The comments are there to organize my code, when it was scattered around before, but now I don't need them. Thanks for the suggestion, I'll remove them.

Yes, but the reason I used them is because I needed a string representation of data in different bases. I could use String instead, that requires the functions in src/byte_format.rs taking an extra argument, but it might be faster.

I've checked that buf is an array with completely valid Unicode. I could change it to this, but I think it reduces performance:

let s = String::from_utf8(buf.to_vec()).unwrap();

Use String::with_capacity and push IMO.

1 Like

This is fine in theory, but:

  • do check if there's any actual statistically significant difference (eg with hyperfine or criterion), it's very easy to assume performance differences where the aren't any
  • it's a really good idea to provide a // SAFETY: comment above each unsafe block explaining how you're meeting the requirements of the unsafe method (which should be explicitly listed in the method docs): in this specific case, you can probably just use a simple comment like "// SAFETY: buf contains only ASCII"
  • ideally, isolate the unsafe code together with all the code upholding the requirements of the unsafe code such that it can't be misused "externally" - generally by extracting a module and using visibility and type states (using types to represent the state of data)

In this case, I'd not be surprised if the optimizer could completely eliminate the checks anyways. (I should give it a try on Compiler Explorer)

2 Likes

Like this?

for &byte in self {
    // old code:
    // let buf = [HEX[(byte >> 4) as usize], HEX[(byte & 0xF) as usize]];
    // let s = unsafe { String::from_utf8_unchecked(buf.to_vec()) };

    // new code:
    let mut s = String::with_capacity(2);
    s.push(HEX[(byte >> 4) as usize] as char);
    s.push(HEX[(byte & 0xF) as usize] as char);
    result.push(s);
}

I tried it on Compiler Explorer, and the two had the same functions, but the unsafe one had 987 lines of assembly, and the safe one had 1521 lines of assembly.

I ran hyperfine --warmup 3 -N "target/release/hexetta big", where big is a 16 MiB file.
unsafe String::from_utf8_unchecked: 0.999 seconds on average
safe String::from_utf8(...).unwrap(): 1.156 seconds on average
String::with_capacity and push: 1.026 seconds on average

With a 32 MiB file:
unsafe String::from_utf8_unchecked: 2.002 seconds on average
safe String::from_utf8(...).unwrap(): 2.304 seconds on average
String::with_capacity and push: 2.048 seconds on average

If I should avoid unsafe, String::with_capacity and push is the best option.

1 Like

With those results, I'd say something like this is pretty reasonable?

// Roughly 15% overall perf improvement compared to String::from_utf8().unwrap()
// SAFETY: buf contains only ASCII
let s = String::from_utf8_unchecked(buf);
1 Like

Update: I changed my app to use clap now

Update: I added a position indicator

About 1 second to format 16 megabytes into hex is slow.

BUT: In this case, it's OK! See below.

I wouldn’t recommend that approach.

This is a beginner project and apparently the author’s first one.

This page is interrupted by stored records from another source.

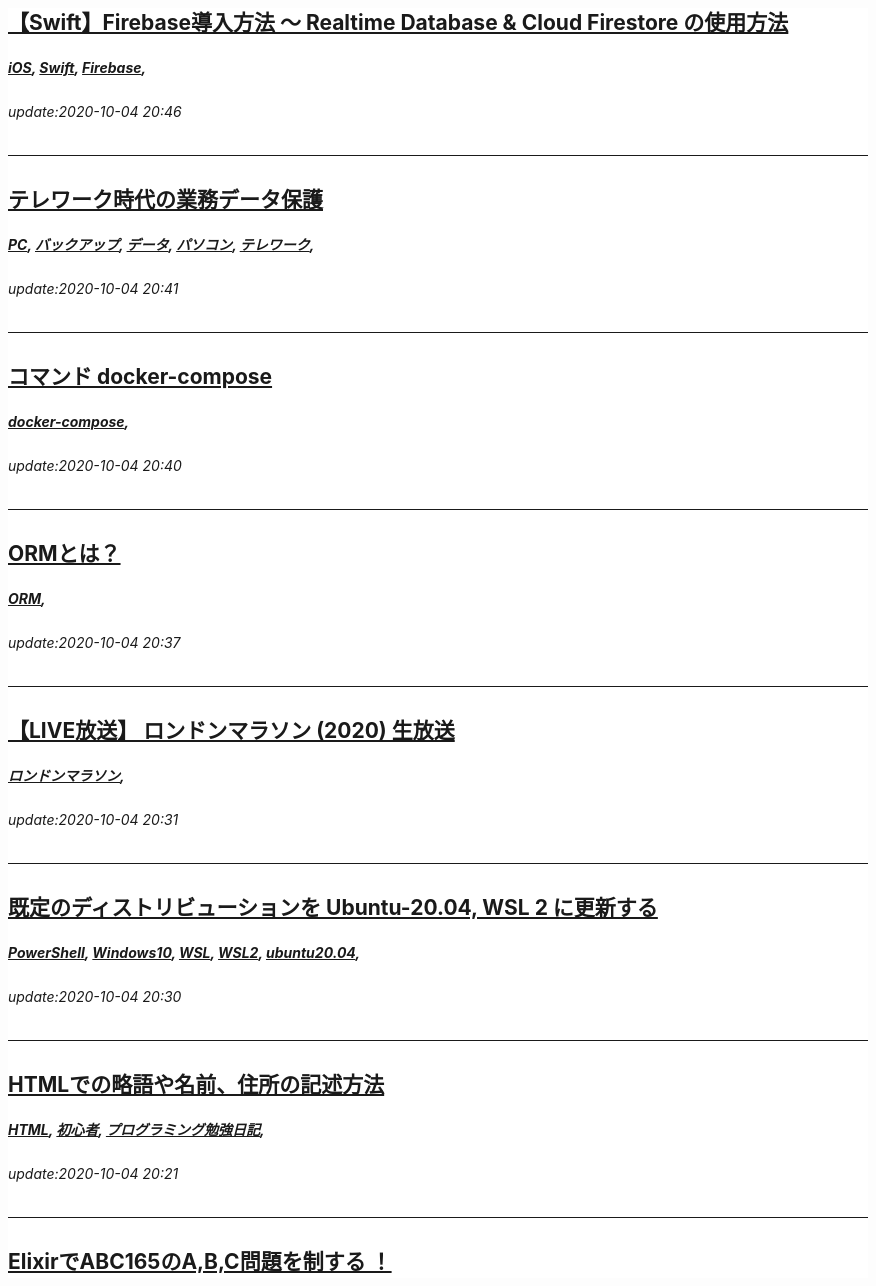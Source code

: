 ## [【Swift】Firebase導入方法 〜 Realtime Database & Cloud Firestore の使用方法](https://qiita.com/Labi/items/c2a13ada4ddbecf2fdc3)
##### [iOS](https://qiita.com/tags/iOS), [Swift](https://qiita.com/tags/Swift), [Firebase](https://qiita.com/tags/Firebase), 
###### update:2020-10-04 20:46
---
## [テレワーク時代の業務データ保護](https://qiita.com/vxse_japan/items/463c0370005bc47ec42e)
##### [PC](https://qiita.com/tags/PC), [バックアップ](https://qiita.com/tags/バックアップ), [データ](https://qiita.com/tags/データ), [パソコン](https://qiita.com/tags/パソコン), [テレワーク](https://qiita.com/tags/テレワーク), 
###### update:2020-10-04 20:41
---
## [コマンド docker-compose ](https://qiita.com/wms2a4i1/items/e9822e22165a588be080)
##### [docker-compose](https://qiita.com/tags/docker-compose), 
###### update:2020-10-04 20:40
---
## [ORMとは？](https://qiita.com/Connection/items/b4946eb4dde9b53f8a4d)
##### [ORM](https://qiita.com/tags/ORM), 
###### update:2020-10-04 20:37
---
## [【LIVE放送】 ロンドンマラソン (2020) 生放送](https://qiita.com/kingboxfox/items/977fc79fad71cf67468e)
##### [ロンドンマラソン](https://qiita.com/tags/ロンドンマラソン), 
###### update:2020-10-04 20:31
---
## [既定のディストリビューションを Ubuntu-20.04, WSL 2 に更新する](https://qiita.com/acannie/items/2881ac97184dbbd2c34e)
##### [PowerShell](https://qiita.com/tags/PowerShell), [Windows10](https://qiita.com/tags/Windows10), [WSL](https://qiita.com/tags/WSL), [WSL2](https://qiita.com/tags/WSL2), [ubuntu20.04](https://qiita.com/tags/ubuntu20.04), 
###### update:2020-10-04 20:30
---
## [HTMLでの略語や名前、住所の記述方法](https://qiita.com/mzmz__02/items/8afedf16814b63d10deb)
##### [HTML](https://qiita.com/tags/HTML), [初心者](https://qiita.com/tags/初心者), [プログラミング勉強日記](https://qiita.com/tags/プログラミング勉強日記), 
###### update:2020-10-04 20:21
---
## [ElixirでABC165のA,B,C問題を制する ！](https://qiita.com/torifukukaiou/items/3689dff13044c0465384)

Suggesting unsafe for an approximate 15% performance improvement is unlikely to be helpful in this context.

The performance issues stem mainly from the chosen data structures. Using a Vec<String> with two character strings introduces a lot of overhead: 26 bytes of overhead per input byte. For a 16 MiB input, that translates to over 16 million single allocations and about half a gigabyte of gross RAM usage (alignment, metadata). Under those conditions, poor performance is expected.

That said, this is entirely reasonable for a learning project.

If the original author is explicitly looking for performance advice, there are other options such as appending directly to a single String, or using a lightweight view like struct EncodedSlice<'a>(Encoding, &'a [u8]) and defer formatting until output.

2 Likes

Yes, but the kind of advice I'm trying for here is general advice for how to think about unsafe, not necessarily what's the best option for this specific project: a real measurable performance improvement is a legitimate case for unsafe, and thinking about the motivations and justifications and required effort needed for the legitimate uses is exactly the right approach in the longer term.

Simply giving a blanket "never use unsafe" is just silly, since the features and APIs obviously exist for a reason. Anything like "you should avoid unsafe" until you're experienced enough to know when you should" implies that that experience is somehow magically accumulated by doing random other things. Starting with "hey, using unsafe is probably bad, you should try to avoid the use of it unless you can show it's a correct use and it makes a difference over the safe alternatives" is how you get that experience to know when it's worth reaching for (at least for performance reasons - to work around the borrow checker etc. is a whole different kettle of fish)

Now, yes, there are more things to try to optimize this particular project, and it's quite likely to end up not using a String at all in a better performing approach, but several options there have been suggested already and really it's up to the OP how they want to approach trying improvements for their own project. Honestly at this point having fun is more important than anything!

1 Like

So yes, this is a fair argument I agree in general.

There are quite a few unsafe methods in Rust labeled _unchecked(), such as new_unchecked(), get_unchecked(), unwrap_unchecked(), and others. These methods are generally more performant than their safe counterparts.

Nevertheless, most Rust code prefers the safe versions, even in situations where the unsafe alternatives would technically be correct and could not go wrong at that specific point in the code.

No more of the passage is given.